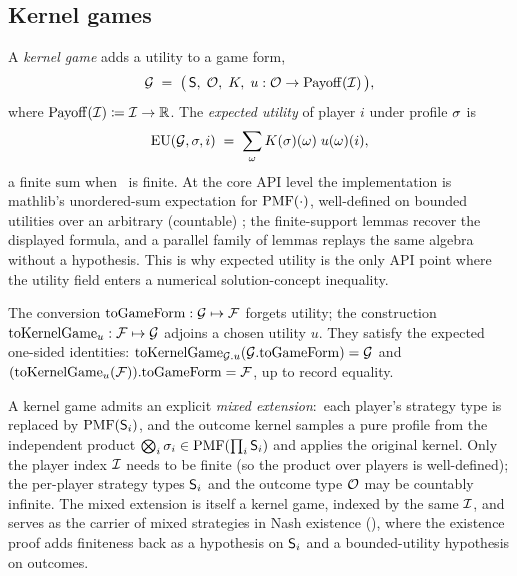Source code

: 

\subsection{Kernel games}
\label{sec:semantic-core:kernelgame}

A \emph{kernel game} adds a utility to a game form,
\begin{equation}
\label{eq:kernelgame}
  \KG \;=\; \bigl(\,\Strat,\;\Outcome,\;\K,\;\util : \Outcome \to \Payoff{\Players}\,\bigr),
\end{equation}
where $\Payoff{\Players} \coloneqq \Players \to \RR$.  The
\emph{expected utility} of player $i$ under profile $\Profile$ is
\begin{equation}
\label{eq:eu}
  \EU(\KG, \Profile, i) \;=\; \sum_{\omega} \K(\Profile)(\omega)\;\util(\omega)(i),
\end{equation}
a finite sum when \Outcome\ is finite.  At the core API level the
implementation is mathlib's unordered-sum expectation for
$\PMF{\cdot}$, well-defined on bounded utilities over an arbitrary
(countable) \Outcome; the finite-support lemmas recover the
displayed formula, and a parallel family of
 lemmas replays the same algebra without a
 hypothesis.  This is why expected utility is
the only API point where the utility field enters a numerical
solution-concept inequality.

The conversion $\toGF : \KG \mapsto \GF$ forgets utility; the
construction $\toKG_u : \GF \mapsto \KG$ adjoins a chosen utility
$u$.  They satisfy the expected one-sided identities:
$\toKG_{\KG.\util}(\KG.\toGF) = \KG$ and
$(\toKG_u(\GF)).\toGF = \GF$, up to record equality.

A kernel game admits an explicit \emph{mixed extension}:\ each
player's strategy type is replaced by $\PMF{\Strat_i}$, and the
outcome kernel samples a pure profile from the independent product
$\bigotimes_i \Profile_i \in \PMF{\prod_i \Strat_i}$ and applies
the original kernel.  Only the player index $\Players$ needs to
be finite (so the product over players is well-defined); the
per-player strategy types $\Strat_i$ and the outcome type
$\Outcome$ may be countably infinite.  The mixed extension is
itself a kernel game, indexed by the same $\Players$, and serves
as the carrier of mixed strategies in Nash existence
(), where the existence proof
adds finiteness back as a hypothesis on $\Strat_i$ and a
bounded-utility hypothesis on outcomes.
--------
For the string "emph", show each line of the listing where it appears.

◆ **RESULT BELOW**
A \emph{kernel game} adds a utility to a game form,
\emph{expected utility} of player $i$ under profile $\Profile$ is
A kernel game admits an explicit \emph{mixed extension}:\ each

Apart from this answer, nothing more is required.